▸ Task statement
Copy each line of the records exactly, stopping only after the line that contains "in an array." has been written, and leave pictures out.

(Beginning of Excerpted records)

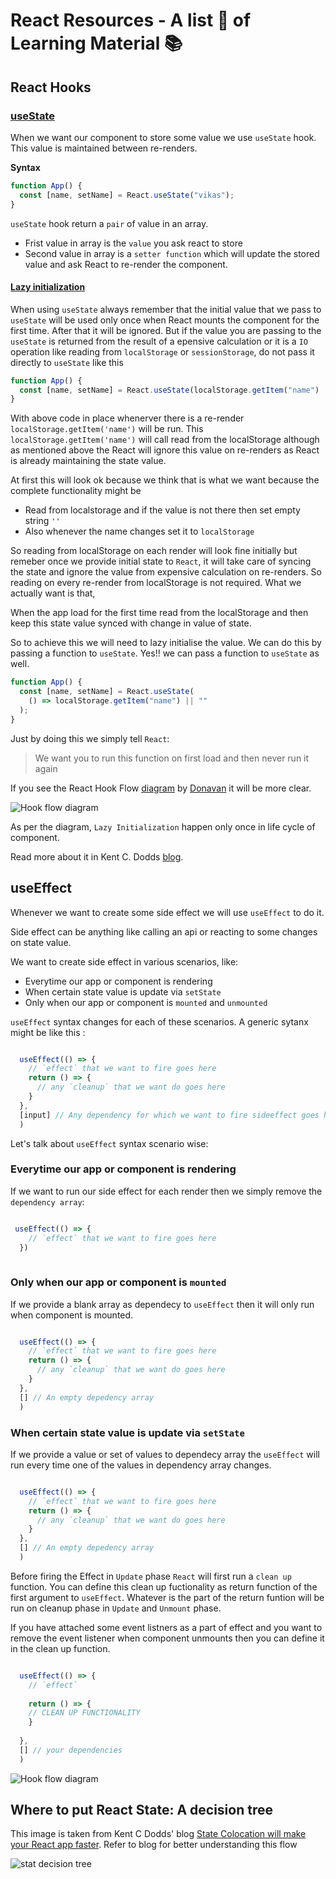 # React Resources - A list 📝 of Learning Material 📚

## React Hooks

### [useState](https://beta.reactjs.org/learn/state-a-components-memory#anatomy-of-usestate)

When we want our component to store some value we use `useState` hook. This value is maintained between re-renders. 

**Syntax**

```js
function App() {
  const [name, setName] = React.useState("vikas");
}
```

`useState` hook return a `pair` of value in an array.

- Frist value in array is the `value` you ask react to store
- Second value in array is a `setter function` which will update the stored value and ask React to re-render the component.

#### [Lazy initialization](https://beta.reactjs.org/reference/usestate#passing-an-initializer-function-to-usestate)

  When using `useState` always remember that the initial value that we pass to `useState` will be used only once when React mounts the component for the first time. After that it will be ignored. But if the value you are passing to the `useState` is returned from the result of a epensive calculation or it is a `IO` operation like reading from `localStorage` or `sessionStorage`, do not pass it directly to `useState` like this

```js
function App() {
  const [name, setName] = React.useState(localStorage.getItem("name") || "");
}
```

With above code in place whenerver there is a re-render `localStorage.getItem('name')` will be run. This `localStorage.getItem('name')` will call read from the localStorage although as mentioned above the React will ignore this value on re-renders as React is already maintaining the state value.

At first this will look ok because we think that is what we want because the complete functionality might be

- Read from localstorage and if the value is not there then set empty string `''`
- Also whenever the name changes set it to `localStorage`

So reading from localStorage on each render will look fine initially but remeber once we provide initial state to `React`, it will take care of syncing the state and ignore the value from expensive calculation on re-renders. So reading on every re-render from localStorage is not required. What we actually want is that,

When the app load for the first time read from the localStorage and then keep this state value synced with change in value of state.

So to achieve this we will need to lazy initialise the value. We can do this by passing a function to `useState`. Yes!! we can pass a function to `useState` as well.

```js
function App() {
  const [name, setName] = React.useState(
    () => localStorage.getItem("name") || ""
  );
}
```

Just by doing this we simply tell `React`:

> We want you to run this function on first load and then never run it again

If you see the React Hook Flow [diagram](https://github.com/donavon/hook-flow) by [Donavan](https://twitter.com/donavon) it will be more clear.

![Hook flow diagram](assets/images/hook-flow.png)

As per the diagram, `Lazy Initialization` happen only once in life cycle of component.

Read more about it in Kent C. Dodds [blog](https://kentcdodds.com/blog/use-state-lazy-initialization-and-function-updates).


## useEffect

Whenever we want to create some side effect we will use `useEffect` to do it. 

Side effect can be anything like calling an api or reacting to some changes on state value.

We want to create side effect in various scenarios, like: 

* Everytime our app or component is rendering
* When certain state value is update via `setState` 
* Only when our app or component is `mounted` and `unmounted`

`useEffect` syntax changes for each of these scenarios. A generic sytanx might be like this : 


```js

  useEffect(() => {
    // `effect` that we want to fire goes here 
    return () => {
      // any `cleanup` that we want do goes here
    }
  }, 
  [input] // Any dependency for which we want to fire sideeffect goes here aka dependecy array
  )

```

Let's talk about `useEffect` syntax scenario wise: 


### Everytime our app or component is rendering

If we want to run our side effect for each render then we simply remove the `dependency array`: 

```js 

 useEffect(() => {
    // `effect` that we want to fire goes here 
  })
  
```

### Only when our app or component is `mounted`

If we provide a blank array as dependecy to `useEffect` then it will only run when component is mounted. 


```js

  useEffect(() => {
    // `effect` that we want to fire goes here 
    return () => {
      // any `cleanup` that we want do goes here
    }
  }, 
  [] // An empty depedency array
  )

```

### When certain state value is update via `setState`

If we provide a value or set of values to dependecy array the `useEffect` will run every time one of the values in dependency array changes. 


```js

  useEffect(() => {
    // `effect` that we want to fire goes here 
    return () => {
      // any `cleanup` that we want do goes here
    }
  }, 
  [] // An empty depedency array
  )

```

Before firing the Effect in `Update` phase `React` will first run a `clean up` function. You can define this clean up fuctionality as return function of the first argument to `useEffect`. Whatever is the part of the return funtion will be run on  cleanup phase in `Update` and `Unmount` phase. 

If you have attached some event listners as a part of effect and you want to remove the event listener when component unmounts then you can define it in the clean up function.

```js

  useEffect(() => {
    // `effect`
    
    return () => {
    // CLEAN UP FUNCTIONALITY
    }
    
  }, 
  [] // your dependencies
  )

```



![Hook flow diagram](assets/images/hook-flow.png)


## Where to put React State: A decision tree


This image is taken from Kent C Dodds' blog [State Colocation will make your React app faster](https://kentcdodds.com/blog/state-colocation-will-make-your-react-app-faster). Refer to blog for better understanding this flow

![stat decision tree](assets/images/where-to-put-state.png)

(End of Excerpted records)

▸ Exercise output
 # React Resources - A list 📝 of Learning Material 📚

## React Hooks

### [useState](https://beta.reactjs.org/learn/state-a-components-memory#anatomy-of-usestate)

When we want our component to store some value we use `useState` hook. This value is maintained between re-renders. 

**Syntax**

```js
function App() {
  const [name, setName] = React.useState("vikas");
}
```

`useState` hook return a `pair` of value in an array.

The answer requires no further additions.